Fig. 2: Block diagram of MultiSense structure
This can be used to measure power output precisely using Vcc or current measurement. The chip temperature measurement function can also be used to detect overloads where smaller PWM duty cycles are in play and when the trigger time of the output is shorter than the settling time of the analogue current measurement. The structure of the Sense block can save MCU input pins by having several M0-7 drivers in one system share a Sense line and Sense resistor. This is made possible by the Sense Enable, if the diagnostic functions of a driver are selected.
Fault reset
To protect the high-side driver and ensure that a defined minimum standard of robustness is met, refined mechanisms such as a power limiter, current limiter and overheat cut-off mechanism have been standard features for years. The M0-7 high-side drivers offer the user the possibility of configuring the reaction of the driver to overloads. This is achieved using the FaultRST pin. A logical LOW at the FaultRST pin causes the drivers to react with thermal cycles upon overload, with the current actively limited in two stages. This brings the thermal output from power dissipation under control, which in turn increases the service life of the drivers and improves its robustness. The drivers also shut off when a certain overheat threshold is reached. A logical HIGH at the FaultRST pin, however, can be used to configure the high-side drivers to ‘latch’, which means they will shut off upon the use of the power limiter. The power limiter limits thermal gradients on the IC to prevent excessive thermomechanical stresses and premature aging of components. Following deactivation, the driver initially remains locked to enable the MCU to diagnose the cause of the overload. A brief LOW at the FaultRST pin unlocks the driver again and allows it to be reactivated. This is also possible during normal operation, enabling the user to combine the benefits of ‘auto-restart’ with those of ‘latching off’. For example, when activating a load with a starting current, the M0-7 driver can be configured with auto-restart to activate the load and warm it up. Following a cold start, it can then be configured to latch, causing it to shut off upon overload – caused by a 'hard' short circuit for example – until the system has detected the overload.
These mechanisms allow the user to switch on high-power consumers in a defined timeframe and react flexibly to overload scenarios, ensuring that the output driver has an optimum service life.
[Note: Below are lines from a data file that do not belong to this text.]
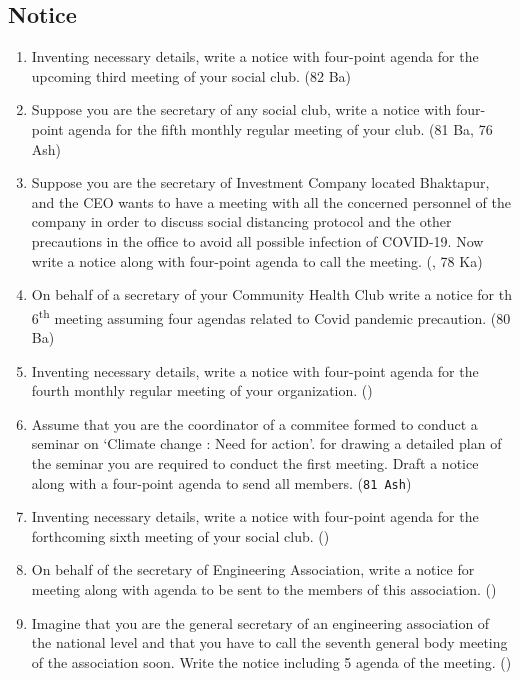 \documentclass[12pt]{article}
\newcommand{\super}[1]{\textsuperscript{#1}}
\begin{document}
  \subsection{Notice}
    \begin{enumerate}
      \item Inventing necessary details, write a notice with four-point agenda for the upcoming third meeting of your social club. \hfill (82 Ba)

      \item Suppose you are the secretary of any social club, write a notice with four-point agenda for the fifth monthly regular meeting of your club. \hfill (81 Ba, 76 Ash)

      \item Suppose you are the secretary of Investment Company located Bhaktapur, and the CEO wants to have a meeting with all the concerned personnel of the company in order to discuss social distancing protocol and the other precautions in the office to avoid all possible infection of COVID-19. Now write a notice along with four-point agenda to call the meeting. \hfill (, 78 Ka)

      \item On behalf of a secretary of your Community Health Club write a notice for th 6\super{th} meeting assuming four agendas related to Covid pandemic precaution. \hfill (80 Ba)

      \item Inventing necessary details, write a notice with four-point agenda for the fourth monthly regular meeting of your organization. \hfill ()

      \item Assume that you are the coordinator of a commitee formed to conduct a seminar on `Climate change : Need for action'. for drawing a detailed plan of the seminar you are required to conduct the first meeting. Draft a notice along with a four-point agenda to send all members. \hfill (\texttt{81 Ash})

      \item Inventing necessary details, write a notice with four-point agenda for the forthcoming sixth meeting of your social club. \hfill ()

      \item On behalf of the secretary of Engineering Association, write a notice for meeting along with agenda to be sent to the members of this association. \hfill ()

      \item Imagine that you are the general secretary of an engineering association of the national level and that you have to call the seventh general body meeting of the association soon. Write the notice including 5 agenda of the meeting. \hfill ()
    \end{enumerate}
\end{document}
Handling battery voltage drops
Another selling point of the M0-7 range of drivers is the excellent handling of battery voltage drops. Major voltage drops occur in particular during start-up processes. Standard high-side drivers will shut off as a result of undervoltage with voltages as low as 4.5V. The M0-7 models, on the other hand, operate as standard at voltages as low as 4V, with the VND7050AJ12 and VND7140AJ12 supporting voltages down to 2.85V. Consequently, these two types meet the requirements of standards such as LV124 and ISO16750-2. They are also suitable for use with loads that must remain uninterrupted during start-up, like a starter relay. Interested users can obtain both sample kits and test boards from Rutronik, as well as numerous other useful aids, among them simulation tool TwisterSIM, to test the performance of the components.
Author profile:
Mathias Müller is global product and sales manager of power management at Rutronik and member of the automotive business unit.